» What needs to be done
Below are some entries. Repeat exactly the lines from the one with "2. Used for all advertised features" through the one with "## Send Vertex data to GPU", and only those.
--- Data supplied Enclosed Below ---
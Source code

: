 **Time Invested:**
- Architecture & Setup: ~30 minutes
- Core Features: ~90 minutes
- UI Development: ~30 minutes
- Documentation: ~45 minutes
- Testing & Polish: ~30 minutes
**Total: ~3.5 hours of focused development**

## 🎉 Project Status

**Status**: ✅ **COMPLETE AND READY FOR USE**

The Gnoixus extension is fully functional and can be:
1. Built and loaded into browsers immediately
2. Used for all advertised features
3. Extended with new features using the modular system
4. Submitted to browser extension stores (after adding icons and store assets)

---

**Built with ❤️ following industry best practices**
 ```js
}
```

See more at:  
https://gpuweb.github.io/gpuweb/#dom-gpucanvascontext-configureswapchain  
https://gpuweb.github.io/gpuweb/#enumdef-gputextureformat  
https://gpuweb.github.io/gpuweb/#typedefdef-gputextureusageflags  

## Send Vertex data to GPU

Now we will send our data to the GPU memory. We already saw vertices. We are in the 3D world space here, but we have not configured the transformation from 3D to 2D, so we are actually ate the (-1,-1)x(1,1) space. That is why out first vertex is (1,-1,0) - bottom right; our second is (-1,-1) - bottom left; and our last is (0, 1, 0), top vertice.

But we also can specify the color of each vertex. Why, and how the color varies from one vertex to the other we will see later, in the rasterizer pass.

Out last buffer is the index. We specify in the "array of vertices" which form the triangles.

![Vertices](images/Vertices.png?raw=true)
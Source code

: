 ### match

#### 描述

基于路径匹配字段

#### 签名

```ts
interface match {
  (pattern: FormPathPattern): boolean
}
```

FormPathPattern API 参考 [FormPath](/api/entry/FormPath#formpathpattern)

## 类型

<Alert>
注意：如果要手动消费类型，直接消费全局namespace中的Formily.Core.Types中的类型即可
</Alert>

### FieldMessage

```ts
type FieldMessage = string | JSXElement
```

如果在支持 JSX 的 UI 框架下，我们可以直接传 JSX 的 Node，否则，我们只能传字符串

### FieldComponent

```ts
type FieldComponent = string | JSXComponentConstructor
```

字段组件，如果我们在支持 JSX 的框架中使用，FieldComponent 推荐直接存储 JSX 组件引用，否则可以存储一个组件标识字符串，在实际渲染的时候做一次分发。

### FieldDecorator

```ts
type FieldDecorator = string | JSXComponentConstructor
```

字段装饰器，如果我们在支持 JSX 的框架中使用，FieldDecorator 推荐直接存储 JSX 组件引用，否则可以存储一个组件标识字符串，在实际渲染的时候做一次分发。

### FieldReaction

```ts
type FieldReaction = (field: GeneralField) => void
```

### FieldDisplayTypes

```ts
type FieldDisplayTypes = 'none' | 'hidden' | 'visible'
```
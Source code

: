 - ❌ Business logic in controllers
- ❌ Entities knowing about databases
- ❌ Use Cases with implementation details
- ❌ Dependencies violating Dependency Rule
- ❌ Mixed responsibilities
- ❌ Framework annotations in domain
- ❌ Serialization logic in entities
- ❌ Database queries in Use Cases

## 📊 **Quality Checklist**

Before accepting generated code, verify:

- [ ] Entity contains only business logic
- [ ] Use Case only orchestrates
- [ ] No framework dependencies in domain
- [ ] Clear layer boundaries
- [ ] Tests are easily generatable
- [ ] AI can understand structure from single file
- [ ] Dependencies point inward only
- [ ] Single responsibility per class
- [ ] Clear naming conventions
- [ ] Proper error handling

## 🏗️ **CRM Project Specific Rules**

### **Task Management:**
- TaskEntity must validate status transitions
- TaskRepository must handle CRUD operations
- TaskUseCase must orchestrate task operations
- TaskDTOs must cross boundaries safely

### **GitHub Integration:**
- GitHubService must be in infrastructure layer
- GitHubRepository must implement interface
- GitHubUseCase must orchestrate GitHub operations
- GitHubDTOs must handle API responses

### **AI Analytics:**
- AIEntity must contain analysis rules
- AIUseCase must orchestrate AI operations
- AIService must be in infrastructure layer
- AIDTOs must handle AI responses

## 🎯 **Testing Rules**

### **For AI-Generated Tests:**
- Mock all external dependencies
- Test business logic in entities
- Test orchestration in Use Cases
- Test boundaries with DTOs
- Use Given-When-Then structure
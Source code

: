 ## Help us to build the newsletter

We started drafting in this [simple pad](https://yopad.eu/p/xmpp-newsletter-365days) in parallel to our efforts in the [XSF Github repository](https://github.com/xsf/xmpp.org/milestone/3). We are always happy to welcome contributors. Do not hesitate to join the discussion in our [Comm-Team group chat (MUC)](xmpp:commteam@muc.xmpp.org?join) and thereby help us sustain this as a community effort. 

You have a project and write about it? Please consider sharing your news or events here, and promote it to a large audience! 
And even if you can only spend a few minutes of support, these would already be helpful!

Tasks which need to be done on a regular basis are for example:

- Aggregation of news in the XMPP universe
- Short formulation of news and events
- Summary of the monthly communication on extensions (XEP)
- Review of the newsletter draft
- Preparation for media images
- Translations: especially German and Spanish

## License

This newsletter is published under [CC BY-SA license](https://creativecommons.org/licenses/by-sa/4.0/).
--- End of Enclosed Data supplied ---
» Response for this exercise
2. Used for all advertised features
3. Extended with new features using the modular system
4. Submitted to browser extension stores (after adding icons and store assets)

---

**Built with ❤️ following industry best practices**
 ```js
}
```

See more at:  
https://gpuweb.github.io/gpuweb/#dom-gpucanvascontext-configureswapchain  
https://gpuweb.github.io/gpuweb/#enumdef-gputextureformat  
https://gpuweb.github.io/gpuweb/#typedefdef-gputextureusageflags  

## Send Vertex data to GPU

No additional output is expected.